Drugs are useless in interactive sports like tennis, but they may help to extend athletes’ careers. So let’s un-ban them.

Dan Travis

Topics Politics

The sun is shining but really it should be raining, for Wimbledon started this week. And as Londoners know only too well, this is usually the cue for a downpour. Yet we can look forward to two weeks of shock and awe as the very best players in the world wow us with their ability to whip a shot across an opponent or retrieve an apparently irretrievable ball.

While there will be enormous debate over the next few days about whether Roger Federer can continue his run of consecutive championships, or if Venus Williams can defend her title, one topic that is unlikely to come up is that of drug-taking. The intricacies of new doping methods and anti-drugs tests are increasingly part of every Olympic Games or Tour de France, yet Wimbledon and the Euro 2008 football tournament, for example, remain immune to the drugs debate.
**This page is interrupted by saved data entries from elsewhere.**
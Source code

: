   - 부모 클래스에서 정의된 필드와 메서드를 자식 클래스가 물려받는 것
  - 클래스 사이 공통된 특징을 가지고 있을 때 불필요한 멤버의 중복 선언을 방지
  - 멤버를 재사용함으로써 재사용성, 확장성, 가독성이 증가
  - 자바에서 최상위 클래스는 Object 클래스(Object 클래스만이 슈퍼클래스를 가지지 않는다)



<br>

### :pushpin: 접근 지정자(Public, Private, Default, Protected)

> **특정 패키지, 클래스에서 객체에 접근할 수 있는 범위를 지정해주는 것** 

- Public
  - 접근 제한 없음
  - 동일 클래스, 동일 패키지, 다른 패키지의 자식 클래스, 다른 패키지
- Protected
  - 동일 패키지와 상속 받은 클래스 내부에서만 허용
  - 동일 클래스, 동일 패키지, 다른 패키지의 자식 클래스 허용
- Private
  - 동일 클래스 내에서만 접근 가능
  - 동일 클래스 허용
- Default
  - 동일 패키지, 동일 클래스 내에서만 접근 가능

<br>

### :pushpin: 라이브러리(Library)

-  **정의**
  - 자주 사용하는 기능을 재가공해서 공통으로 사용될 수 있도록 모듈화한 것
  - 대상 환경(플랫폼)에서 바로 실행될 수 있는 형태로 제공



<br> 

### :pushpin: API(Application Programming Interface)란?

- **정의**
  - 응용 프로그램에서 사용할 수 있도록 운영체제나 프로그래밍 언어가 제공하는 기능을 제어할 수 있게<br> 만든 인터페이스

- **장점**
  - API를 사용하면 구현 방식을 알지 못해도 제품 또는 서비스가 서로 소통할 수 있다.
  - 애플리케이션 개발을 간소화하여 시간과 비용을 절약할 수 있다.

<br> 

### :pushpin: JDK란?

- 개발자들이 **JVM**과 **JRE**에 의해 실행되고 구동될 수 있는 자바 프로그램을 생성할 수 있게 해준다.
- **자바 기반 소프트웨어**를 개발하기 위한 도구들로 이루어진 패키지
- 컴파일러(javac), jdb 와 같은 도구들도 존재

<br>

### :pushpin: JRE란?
This illustrates a key point that is frequently missed in the debate about ‘drugs in sport’: drug-taking only affects certain sports. These include some athletics disciplines, cycling, swimming and weightlifting. There is no ‘drugs crisis’ in football, rugby or tennis. The other major error in the drugs debate is the assumption that drugs dramatically improve an athlete’s performance; this isn’t true.

The lack of drugs scandals in sports such as football and tennis reveal something striking about the nature of ‘performance enhancers’. When sportsmen are brought into direct contact with each other, and when this confrontation determines the end result, then their skills are put to the test in a very different way to the skills of athletes taking part in something like the long jump or high jump. In clashing sports, skill is paramount, and a major factor in determining the result. Skill combines with power, anticipation and a number of other factors, all of which are required to achieve a high standard in order to win out in the competition.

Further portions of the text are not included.